Образ капитана Донниторна связан и с другим традиционным пасторальным жанром - буколики. Однако организующим центром этой жанровой модальности является все-таки образ Хетти Соррел. Любовь Хетти и Артура, их встречи в роще образуют наиболее открытый пасторальный сюжет романа. Недаром он насквозь пронизан антично-пасторальными аллюзиями: образ Артура в глазах Хетти автор сравнивает с «олимпийским богом», а первый поцелуй героев полностью вырывает их из реальности в пасторальный мир: «Время надолго исчезло. Он мог бы быть пастухом в Аркадии, или быть первым юношей, целующим первую девушку, или даже самим Эротом, пробующим мед с губ Психеи, — ему было все равно» [Там же]. Заметно, что здесь от аллюзий Элиот переходит к прямому использованию пасторальных мотивов.

Однако традиционные пасторальные мотивы присутствуют в тексте Элиот лишь до определенного момента. Прощальное письмо Артура, страдания Хетти из-за несбывшихся надежд, ее бегство в стремлении увидеться с возлюбленным и, наконец, попытка утопиться в пруду — все это последние приметы классического пасторального сюжета. Глава XXXVII, описывающая кульминацию отчаяния Хетти и попытку самоубийства, завершает традиционно-пасторальную часть «Адама Бида». Вторая часть романа переворачивает все идиллические основы мироздания, эстетика романа в ней становится открыто антипасторальной. Эта часть открывается главой, в которой Адам узнает: его невеста Хетти убила собственного ребенка и находится в тюрьме в ожидании суда.
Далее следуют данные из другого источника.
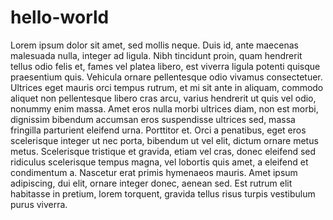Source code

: # hello-world
Lorem ipsum dolor sit amet, sed mollis neque. Duis id, ante maecenas malesuada nulla, integer ad ligula. Nibh tincidunt proin, quam hendrerit tellus odio felis et, fames vel platea libero, est viverra ligula potenti quisque praesentium quis. Vehicula ornare pellentesque odio vivamus consectetuer. Ultrices eget mauris orci tempus rutrum, et mi sit ante in aliquam, commodo aliquet non pellentesque libero cras arcu, varius hendrerit ut quis vel odio, nonummy enim massa. Amet eros nulla morbi ultrices diam, non est morbi, dignissim bibendum accumsan eros suspendisse ultrices sed, massa fringilla parturient eleifend urna. Porttitor et. Orci a penatibus, eget eros scelerisque integer ut nec porta, bibendum ut vel elit, dictum ornare metus metus. Scelerisque tristique et gravida, etiam vel cras, donec eleifend sed ridiculus scelerisque tempus magna, vel lobortis quis amet, a eleifend et condimentum a. Nascetur erat primis hymenaeos mauris. Amet ipsum adipiscing, dui elit, ornare integer donec, aenean sed. Est rutrum elit habitasse in pretium, lorem torquent, gravida tellus risus turpis vestibulum purus viverra.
С этого момента внешне бла-

гополучный мир пасторального Хэйслоупа словно взрывается изнутри, обнажая свои скрытые уродства. Пасторальная героиня оказывается убийцей; молодой сквайр в глазах поселян становится негодяем, обесчестившим честных фермеров; идеальная с позиции георги-ки семья Пойзеров не проявляет ни капли милосердия и безоговорочно отрекается от Хетти.

Однако контраст между двумя частями романа, разделенными преступлением Хетти, является лишь сюжетным ходом. Искусственность и внутренняя неоднозначность пасторальной жизни Хэйслоупа показаны автором уже в первых главах романа. Во многом этому способствует как раз пересечение в тексте разных пасторальных традиций. Идеал георгики — счастье в честном труде — полностью противоречит идеалам классической пасторальной идиллии, где ключевыми ценностями являются любовь, праздность, игры и искусство. Такой же диссонанс создают два жанра, связанные с образом Артура Донниторна: в идеалах поэмы о сельской усадьбе он стремится защитить и облагодетельствовать поселян, в традициях буколики для него нет ничего важнее любви, пусть запретной и чреватой общественным порицанием. Д. Кэрролл полагает, что это и являлось главной задачей Элиот — «кардинально пересмотреть идею правдоподобия пасторали» [6. С. 84].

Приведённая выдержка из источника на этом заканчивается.